问题
I am working on a project wherein I have to store events related to user activity per user on a daily basis for later analysis. I will be getting stream of timestamped events and later on will run dataflow jobs on this data for analytics to get stats per user. I am exploring big table to store this data, wherein timestamp will act as a key for each row, later I will run a range query to get single day data and process it. But after going through couple of resources figured that with timestamped row keys , big table can get into hotspotting problem. Can't promote userid as a key in row key to avoid this.
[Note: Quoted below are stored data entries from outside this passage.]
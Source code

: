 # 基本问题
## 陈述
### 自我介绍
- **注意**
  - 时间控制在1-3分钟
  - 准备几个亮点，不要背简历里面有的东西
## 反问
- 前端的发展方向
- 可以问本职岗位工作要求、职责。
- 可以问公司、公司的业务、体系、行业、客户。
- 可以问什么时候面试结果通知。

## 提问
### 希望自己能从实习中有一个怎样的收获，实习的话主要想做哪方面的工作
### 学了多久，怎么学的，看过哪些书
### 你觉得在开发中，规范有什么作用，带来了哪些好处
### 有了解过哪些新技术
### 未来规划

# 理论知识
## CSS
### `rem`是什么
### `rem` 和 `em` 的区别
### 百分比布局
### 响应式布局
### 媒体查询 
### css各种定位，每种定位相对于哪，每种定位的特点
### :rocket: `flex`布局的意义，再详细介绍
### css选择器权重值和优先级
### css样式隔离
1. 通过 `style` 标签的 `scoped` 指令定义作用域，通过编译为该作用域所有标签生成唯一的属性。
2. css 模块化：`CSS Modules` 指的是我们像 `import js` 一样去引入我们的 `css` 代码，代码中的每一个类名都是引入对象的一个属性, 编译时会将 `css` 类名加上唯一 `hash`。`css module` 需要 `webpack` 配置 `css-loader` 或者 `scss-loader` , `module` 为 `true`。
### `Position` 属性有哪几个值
Any alternative approach to solve this or any other storage engine that can help in this use case.
use case: The use case is that I have user Activity data like impression and clicks in streams. Based on rules I have to aggregate data from these streams for a certain duration, store it and serve it asap to upstream service. Data will be processed in a tumbling window fashion as of know 24 hr but it may increase or decrease. The choice I have to make is, how to store raw events(Bigtable or big query or direct analysis on streams), compute engine(beam vs aggregation queries) and final storage(based on user id). Relation b/w user and aggregated data is one to many.
回答1:
Given that you can't access the userid at query time, you'll have to make a tradeoff somewhere. It seems like you'll be doing more writes than reads here because you're writing data during the day for each user and then only doing a read maybe once a day to analyze the data? Correct me if my interpretation is wrong.
I would say it's fine if the scan in your dataflow job isn't as efficient in order to avoid hotspots for your writing.
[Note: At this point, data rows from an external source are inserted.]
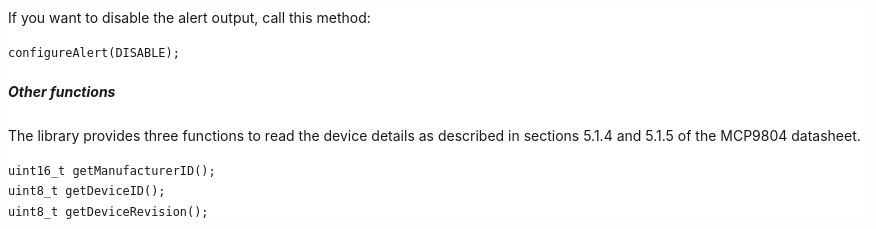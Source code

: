 If you want to disable the alert output, call this method:

```
configureAlert(DISABLE);
```


##### Other functions

The library provides three functions to read the device details as described in sections 5.1.4 and 5.1.5 of the MCP9804 datasheet.
 
```
uint16_t getManufacturerID();
uint8_t getDeviceID();
uint8_t getDeviceRevision();
```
You can promote the userid into your rowkey to something like this userid#date
, and then do a scan with a rowkey regex filter that does looks for *#YOUR_DATE
.
This isn't the most efficient scan since it is a full table scan AND uses a fairly intensive filter, but to optimize your database for writing data, this would still allow you to read the data.
Feel free to provide more information about your pipeline and expected database use case, if my assumptions don't align with your goals.
回答2:
If you need to store large amounts of data and have it available by timestamp or date for later analysis you should use BigQuery instead of BigTable.
BigQuery offers the option to partition the tables by timestamps/dates.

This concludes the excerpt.